Der Virtuose des Wutausbruchs
Heute über: Die Lust am Zorn beim Lesen und Trinken
Thomas Bernhards Talent für Beleidigungen und Verunglimpfungen aller Art ist legendär. Er war ein Hochleistungs-Hasser, ein wahrer Champion des Hate-Speech.

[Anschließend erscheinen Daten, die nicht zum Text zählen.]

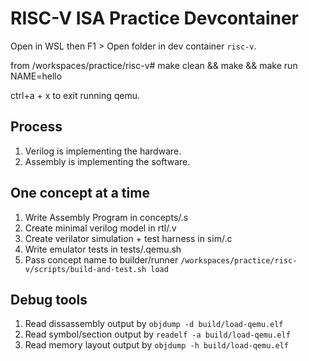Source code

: # RISC-V ISA Practice Devcontainer

Open in WSL then F1 > Open folder in dev container `risc-v`.

from /workspaces/practice/risc-v# make clean && make && make run NAME=hello

ctrl+a + x to exit running qemu.

## Process

1. Verilog is implementing the hardware.
1. Assembly is implementing the software.

## One concept at a time

1. Write Assembly Program in concepts/<concept>.s
2. Create minimal verilog model in rtl/<concept>.v
3. Create verilator simulation + test harness in sim/<concept>.c
4. Write emulator tests in tests/<concept>.qemu.sh
5. Pass concept name to builder/runner `/workspaces/practice/risc-v/scripts/build-and-test.sh load`

## Debug tools

1. Read dissassembly output by `objdump -d build/load-qemu.elf`
2. Read symbol/section output by `readelf -a build/load-qemu.elf`
3. Read memory layout output by `objdump -h build/load-qemu.elf`
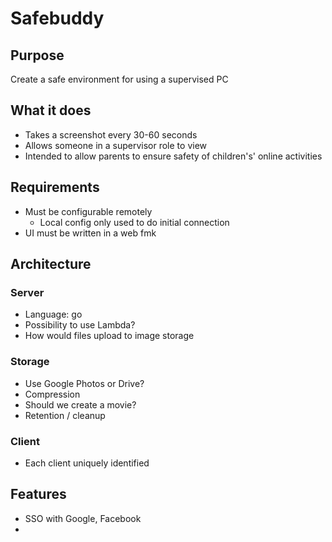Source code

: # Safebuddy

## Purpose
Create a safe environment for using a supervised PC

## What it does
- Takes a screenshot every 30-60 seconds
- Allows someone in a supervisor role to view
- Intended to allow parents to ensure safety of children's' online activities

## Requirements

 - Must be configurable remotely
	 - Local config only used to do initial connection
 - UI must be written in a web fmk

## Architecture
### Server
- Language: go
- Possibility to use Lambda?
- How would files upload to image storage
### Storage
 - Use Google Photos or Drive?
 - Compression
 - Should we create a movie?
 - Retention / cleanup
 ### Client
 - Each client uniquely identified

## Features
- SSO with Google, Facebook
- 
<!--stackedit_data:
eyJoaXN0b3J5IjpbLTExNDI1OTYzMTMsMTkwNzE0MDM2NywtMT
YwODk3MjMzLC0xMjg2ODI0OTAzXX0=
-->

Raimund Fellinger hat jetzt eine exzellente Kollektion seiner „Städtebeschimpfungen“ zusammengestellt (Suhrkamp, 9 Euro).
Lüttich war in Bernhards Augen „hässlich“, Lübeck „grauenhaft“, Freiburg „entsetzlich“, Chur „trübsinnig“.
Bremen „verabscheute“ er, und „zwar vom ersten Moment an“.
Oslo nannte er „nervenzerstörend“, Montreux ein „kaltes Loch“, Stockholm „öde“ und Neapel „allertiefste Provinz“.
Von Passau hielt er gar nichts: „Vor Hilflosigkeit und Hässlichkeit und widerwärtiger Plumpheit strotzend“.
Regensburg war für ihn „kalt und abstoßend“. Salzburg „kunst- und geistfeindlich“. Wien ein „Friedhof“. Augsburg eine einzige „Lechkloake“.
Ja, selbst Paris fand er „abscheulich“: eine „verstaubte Wüste“.
Lustig, nicht wahr? Wer je Louis de Funès sah oder Giovanni Trapattonis „Ich habe fertig“-Rede hörte, weiß, wie komisch rasende, permanente, überschäumende Wut sein kann. Lässt sich all der politische Hass, von dem derzeit so viel die Rede ist, vielleicht einfach bei einem guten Cocktail niederlachen und kaputtkichern? Ich würde dazu einen Laughing Buddha empfehlen: 6 cl Wodka Citron, 3 cl Limettensaft, 3 cl Ingwerbier, drei Ingwerscheiben und etwas Serrano-Pfeffer. Scharf macht lustig.
2014 startete BUCH & BAR. Die Kolumne ist schon deshalb absolut unverzichtbar, weil sie dem weltbewegenden Zusammenhang zwischen Lieblingsbegleiter BUCH und Lieblingsaufenthaltsort BAR nachgeht, zwischen Geschriebenem und Getrunkenem, zwischen der Beschwingtheit, in die manche Dichter ebenso wie manche Drinks versetzen können. Also haargenau das, worauf jeder überzeugte Büchersäufer immer schon gewartet hat – weshalb ich die Kolumnen hier gern frisch auf die Theke meines Blogs serviere.